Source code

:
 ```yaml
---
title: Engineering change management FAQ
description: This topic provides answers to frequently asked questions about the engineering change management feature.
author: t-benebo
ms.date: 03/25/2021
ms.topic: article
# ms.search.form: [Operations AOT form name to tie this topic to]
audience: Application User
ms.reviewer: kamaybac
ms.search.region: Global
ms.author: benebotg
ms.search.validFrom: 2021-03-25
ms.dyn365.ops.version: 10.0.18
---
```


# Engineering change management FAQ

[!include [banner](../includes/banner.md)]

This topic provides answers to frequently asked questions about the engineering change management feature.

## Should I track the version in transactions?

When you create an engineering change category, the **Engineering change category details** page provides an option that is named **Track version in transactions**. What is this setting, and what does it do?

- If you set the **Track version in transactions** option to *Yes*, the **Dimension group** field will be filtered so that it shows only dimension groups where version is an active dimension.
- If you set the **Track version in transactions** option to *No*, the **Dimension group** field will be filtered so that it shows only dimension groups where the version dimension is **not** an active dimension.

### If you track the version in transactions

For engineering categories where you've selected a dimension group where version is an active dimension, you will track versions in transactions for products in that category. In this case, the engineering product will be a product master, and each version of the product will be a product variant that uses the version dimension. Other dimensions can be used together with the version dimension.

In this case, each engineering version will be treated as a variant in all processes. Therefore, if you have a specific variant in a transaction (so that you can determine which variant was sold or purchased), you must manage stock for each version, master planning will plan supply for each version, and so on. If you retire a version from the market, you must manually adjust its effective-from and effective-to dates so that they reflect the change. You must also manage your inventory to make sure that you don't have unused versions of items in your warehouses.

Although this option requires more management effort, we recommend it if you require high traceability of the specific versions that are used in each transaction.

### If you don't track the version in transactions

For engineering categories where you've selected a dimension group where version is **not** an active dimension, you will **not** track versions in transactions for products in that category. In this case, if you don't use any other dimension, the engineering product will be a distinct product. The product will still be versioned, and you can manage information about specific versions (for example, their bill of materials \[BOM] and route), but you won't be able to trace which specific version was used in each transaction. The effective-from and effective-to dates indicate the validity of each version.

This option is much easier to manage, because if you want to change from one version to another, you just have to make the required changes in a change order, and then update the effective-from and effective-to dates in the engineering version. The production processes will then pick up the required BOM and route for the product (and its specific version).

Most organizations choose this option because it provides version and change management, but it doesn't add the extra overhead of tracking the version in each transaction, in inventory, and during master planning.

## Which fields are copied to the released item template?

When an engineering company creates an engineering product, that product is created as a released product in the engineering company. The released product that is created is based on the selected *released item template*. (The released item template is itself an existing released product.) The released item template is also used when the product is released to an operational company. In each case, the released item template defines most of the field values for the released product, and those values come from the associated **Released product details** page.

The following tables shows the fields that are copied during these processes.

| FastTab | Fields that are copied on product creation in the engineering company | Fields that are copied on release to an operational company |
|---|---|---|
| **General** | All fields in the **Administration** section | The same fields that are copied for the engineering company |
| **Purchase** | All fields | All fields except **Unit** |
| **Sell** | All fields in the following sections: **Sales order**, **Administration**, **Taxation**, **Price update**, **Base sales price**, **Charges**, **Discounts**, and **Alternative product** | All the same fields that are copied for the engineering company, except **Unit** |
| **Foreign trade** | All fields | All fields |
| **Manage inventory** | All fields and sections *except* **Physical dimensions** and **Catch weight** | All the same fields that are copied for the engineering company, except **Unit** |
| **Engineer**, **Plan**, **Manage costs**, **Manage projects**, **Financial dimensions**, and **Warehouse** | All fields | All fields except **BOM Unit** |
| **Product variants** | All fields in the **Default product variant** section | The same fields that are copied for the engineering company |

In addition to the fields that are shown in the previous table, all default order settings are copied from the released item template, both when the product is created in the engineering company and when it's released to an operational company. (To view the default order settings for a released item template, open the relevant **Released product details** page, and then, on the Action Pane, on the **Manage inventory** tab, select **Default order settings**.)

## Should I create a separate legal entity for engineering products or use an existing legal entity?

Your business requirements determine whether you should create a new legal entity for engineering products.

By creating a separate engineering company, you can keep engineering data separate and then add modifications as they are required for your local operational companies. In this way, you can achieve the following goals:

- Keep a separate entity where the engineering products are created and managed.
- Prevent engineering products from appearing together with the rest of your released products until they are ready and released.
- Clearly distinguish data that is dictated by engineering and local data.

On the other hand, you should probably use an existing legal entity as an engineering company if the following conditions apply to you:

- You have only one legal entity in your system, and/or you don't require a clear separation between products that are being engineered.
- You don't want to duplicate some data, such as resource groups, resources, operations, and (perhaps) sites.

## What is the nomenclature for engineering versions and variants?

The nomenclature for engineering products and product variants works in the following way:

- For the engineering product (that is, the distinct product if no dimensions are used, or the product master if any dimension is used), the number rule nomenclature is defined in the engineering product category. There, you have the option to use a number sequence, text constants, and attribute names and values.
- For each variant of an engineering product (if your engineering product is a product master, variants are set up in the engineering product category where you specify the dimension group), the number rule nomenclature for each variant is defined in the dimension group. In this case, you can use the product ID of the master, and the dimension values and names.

....

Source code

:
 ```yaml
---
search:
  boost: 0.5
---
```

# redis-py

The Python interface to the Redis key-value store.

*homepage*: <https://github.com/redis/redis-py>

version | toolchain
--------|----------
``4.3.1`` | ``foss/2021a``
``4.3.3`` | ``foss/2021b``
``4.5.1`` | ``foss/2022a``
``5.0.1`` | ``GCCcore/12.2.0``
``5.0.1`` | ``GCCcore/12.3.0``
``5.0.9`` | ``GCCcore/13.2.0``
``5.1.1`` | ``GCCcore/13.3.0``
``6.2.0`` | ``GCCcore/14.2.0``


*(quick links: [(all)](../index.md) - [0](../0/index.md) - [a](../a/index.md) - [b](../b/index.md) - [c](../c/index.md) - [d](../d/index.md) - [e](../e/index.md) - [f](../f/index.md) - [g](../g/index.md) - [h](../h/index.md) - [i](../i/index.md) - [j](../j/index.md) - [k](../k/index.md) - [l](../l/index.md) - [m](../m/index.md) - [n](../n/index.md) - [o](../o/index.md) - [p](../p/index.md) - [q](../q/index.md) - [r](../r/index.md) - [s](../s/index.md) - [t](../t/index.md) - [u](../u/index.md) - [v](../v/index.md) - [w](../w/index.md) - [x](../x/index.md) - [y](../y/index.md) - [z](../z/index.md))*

....

Work required: Using the listing above, pick out each line that contains the word "only", then copy it.

Completed task:
- If you set the **Track version in transactions** option to *Yes*, the **Dimension group** field will be filtered so that it shows only dimension groups where version is an active dimension.
- If you set the **Track version in transactions** option to *No*, the **Dimension group** field will be filtered so that it shows only dimension groups where the version dimension is **not** an active dimension.
- You have only one legal entity in your system, and/or you don't require a clear separation between products that are being engineered.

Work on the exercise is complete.